WHAT TO WORK ON: Your task is to copy each line of the material below that includes "tags".
========================================================================
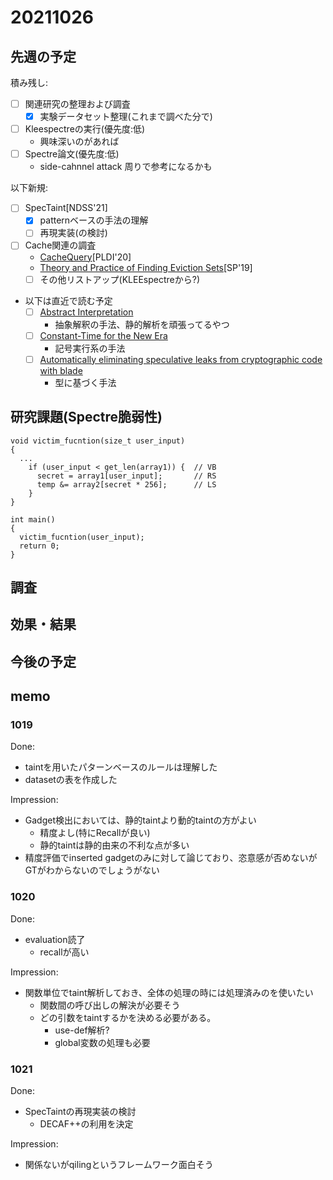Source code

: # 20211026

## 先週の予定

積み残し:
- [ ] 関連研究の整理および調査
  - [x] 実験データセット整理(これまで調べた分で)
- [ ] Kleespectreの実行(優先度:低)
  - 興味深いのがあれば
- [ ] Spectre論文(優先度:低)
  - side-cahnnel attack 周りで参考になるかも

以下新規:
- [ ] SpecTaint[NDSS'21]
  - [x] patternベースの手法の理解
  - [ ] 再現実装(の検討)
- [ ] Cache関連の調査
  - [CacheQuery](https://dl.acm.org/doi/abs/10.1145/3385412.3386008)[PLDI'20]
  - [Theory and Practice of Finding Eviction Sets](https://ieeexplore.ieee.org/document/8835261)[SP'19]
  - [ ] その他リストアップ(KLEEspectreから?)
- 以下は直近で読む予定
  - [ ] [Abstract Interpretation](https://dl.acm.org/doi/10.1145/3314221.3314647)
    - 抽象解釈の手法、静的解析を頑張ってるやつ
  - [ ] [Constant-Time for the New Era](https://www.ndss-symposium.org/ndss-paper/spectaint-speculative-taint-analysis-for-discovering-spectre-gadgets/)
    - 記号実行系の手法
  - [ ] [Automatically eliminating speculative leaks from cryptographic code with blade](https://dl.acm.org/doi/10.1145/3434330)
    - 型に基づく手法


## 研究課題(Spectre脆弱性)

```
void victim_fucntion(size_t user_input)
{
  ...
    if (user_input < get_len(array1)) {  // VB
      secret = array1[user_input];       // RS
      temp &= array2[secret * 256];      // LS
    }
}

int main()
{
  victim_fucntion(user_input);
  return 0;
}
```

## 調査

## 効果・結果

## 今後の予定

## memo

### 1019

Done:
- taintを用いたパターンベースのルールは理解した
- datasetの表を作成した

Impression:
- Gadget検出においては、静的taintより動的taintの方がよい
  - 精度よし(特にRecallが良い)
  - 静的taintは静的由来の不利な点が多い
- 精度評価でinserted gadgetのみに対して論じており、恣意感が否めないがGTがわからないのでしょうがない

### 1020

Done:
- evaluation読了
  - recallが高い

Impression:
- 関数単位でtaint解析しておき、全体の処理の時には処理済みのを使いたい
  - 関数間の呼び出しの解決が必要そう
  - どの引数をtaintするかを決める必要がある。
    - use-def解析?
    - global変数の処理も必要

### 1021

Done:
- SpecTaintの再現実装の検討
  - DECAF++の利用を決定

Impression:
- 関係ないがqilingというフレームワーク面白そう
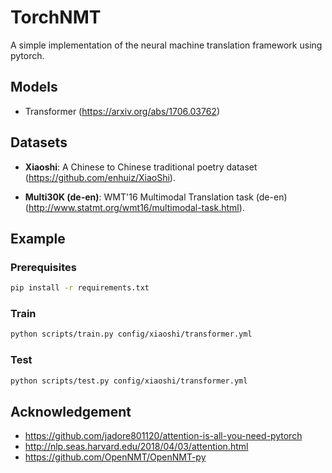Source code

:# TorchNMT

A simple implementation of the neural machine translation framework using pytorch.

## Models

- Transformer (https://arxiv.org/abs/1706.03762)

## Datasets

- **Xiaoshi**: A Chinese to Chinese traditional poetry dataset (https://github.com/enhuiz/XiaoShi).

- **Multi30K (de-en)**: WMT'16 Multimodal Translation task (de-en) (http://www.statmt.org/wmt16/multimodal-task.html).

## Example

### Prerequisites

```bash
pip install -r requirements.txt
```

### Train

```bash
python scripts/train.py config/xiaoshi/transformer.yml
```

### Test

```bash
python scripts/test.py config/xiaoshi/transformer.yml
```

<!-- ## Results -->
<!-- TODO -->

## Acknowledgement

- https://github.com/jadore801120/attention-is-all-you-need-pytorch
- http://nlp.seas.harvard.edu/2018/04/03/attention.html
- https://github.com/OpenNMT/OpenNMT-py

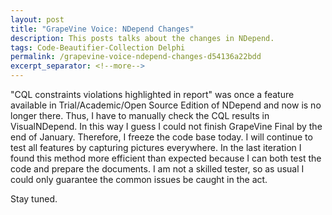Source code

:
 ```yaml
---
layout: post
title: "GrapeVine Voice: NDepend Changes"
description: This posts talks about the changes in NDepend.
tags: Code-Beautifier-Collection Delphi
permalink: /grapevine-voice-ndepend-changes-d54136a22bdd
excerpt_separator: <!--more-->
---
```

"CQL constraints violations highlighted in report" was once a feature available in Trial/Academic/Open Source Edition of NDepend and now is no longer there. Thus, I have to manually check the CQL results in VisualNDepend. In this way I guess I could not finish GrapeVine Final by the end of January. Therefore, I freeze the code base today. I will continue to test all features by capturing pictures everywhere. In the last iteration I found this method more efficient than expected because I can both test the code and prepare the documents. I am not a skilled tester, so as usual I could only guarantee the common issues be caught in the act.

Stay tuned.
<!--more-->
========================================================================
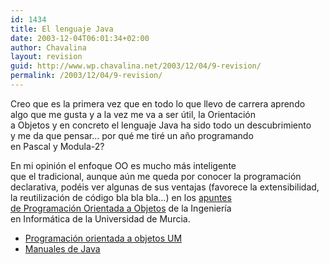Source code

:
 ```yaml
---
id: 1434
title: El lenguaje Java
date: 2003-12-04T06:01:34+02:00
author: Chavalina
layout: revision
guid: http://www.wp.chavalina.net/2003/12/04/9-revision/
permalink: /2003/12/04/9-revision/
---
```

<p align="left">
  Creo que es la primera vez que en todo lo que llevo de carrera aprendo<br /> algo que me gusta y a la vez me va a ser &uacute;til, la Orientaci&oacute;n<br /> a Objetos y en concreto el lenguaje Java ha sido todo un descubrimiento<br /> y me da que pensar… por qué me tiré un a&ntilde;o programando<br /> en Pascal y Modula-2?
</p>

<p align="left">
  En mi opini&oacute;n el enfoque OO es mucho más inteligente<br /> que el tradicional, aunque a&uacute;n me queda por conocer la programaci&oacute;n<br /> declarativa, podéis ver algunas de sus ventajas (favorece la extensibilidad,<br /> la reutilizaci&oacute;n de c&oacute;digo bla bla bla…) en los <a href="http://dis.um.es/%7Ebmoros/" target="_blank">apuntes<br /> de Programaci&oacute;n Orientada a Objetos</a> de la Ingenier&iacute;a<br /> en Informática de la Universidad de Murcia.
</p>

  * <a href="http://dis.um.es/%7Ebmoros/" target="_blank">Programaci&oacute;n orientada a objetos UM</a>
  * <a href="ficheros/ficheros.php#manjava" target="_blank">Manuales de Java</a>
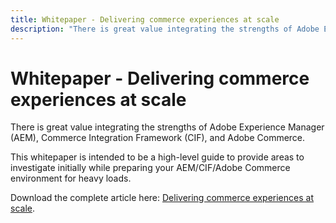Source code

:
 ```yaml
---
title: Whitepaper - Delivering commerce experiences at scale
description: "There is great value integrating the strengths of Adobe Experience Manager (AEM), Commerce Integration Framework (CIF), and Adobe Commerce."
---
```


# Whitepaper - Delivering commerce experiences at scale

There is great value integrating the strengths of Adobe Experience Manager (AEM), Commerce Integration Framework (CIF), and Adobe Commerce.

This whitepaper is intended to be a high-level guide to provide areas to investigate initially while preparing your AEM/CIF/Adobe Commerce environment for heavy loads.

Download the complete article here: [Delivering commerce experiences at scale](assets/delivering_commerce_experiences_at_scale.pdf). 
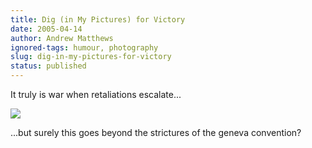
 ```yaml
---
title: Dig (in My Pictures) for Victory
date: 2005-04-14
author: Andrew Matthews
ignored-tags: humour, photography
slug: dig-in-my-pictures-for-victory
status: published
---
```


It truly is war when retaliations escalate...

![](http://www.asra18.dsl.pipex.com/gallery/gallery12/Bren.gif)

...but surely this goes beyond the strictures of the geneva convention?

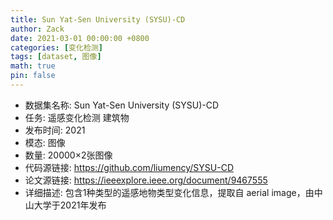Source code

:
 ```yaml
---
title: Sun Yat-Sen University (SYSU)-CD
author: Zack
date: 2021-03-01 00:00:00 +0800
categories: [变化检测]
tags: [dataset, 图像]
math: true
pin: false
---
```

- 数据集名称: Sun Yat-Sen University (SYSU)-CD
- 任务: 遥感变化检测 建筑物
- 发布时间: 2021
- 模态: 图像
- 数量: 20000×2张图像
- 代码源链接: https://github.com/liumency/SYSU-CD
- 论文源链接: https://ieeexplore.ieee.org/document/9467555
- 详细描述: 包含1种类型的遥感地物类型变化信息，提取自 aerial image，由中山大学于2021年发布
========================================================================
RESPONSE AREA:
tags: Code-Beautifier-Collection Delphi
ignored-tags: humour, photography
tags: [dataset, 图像]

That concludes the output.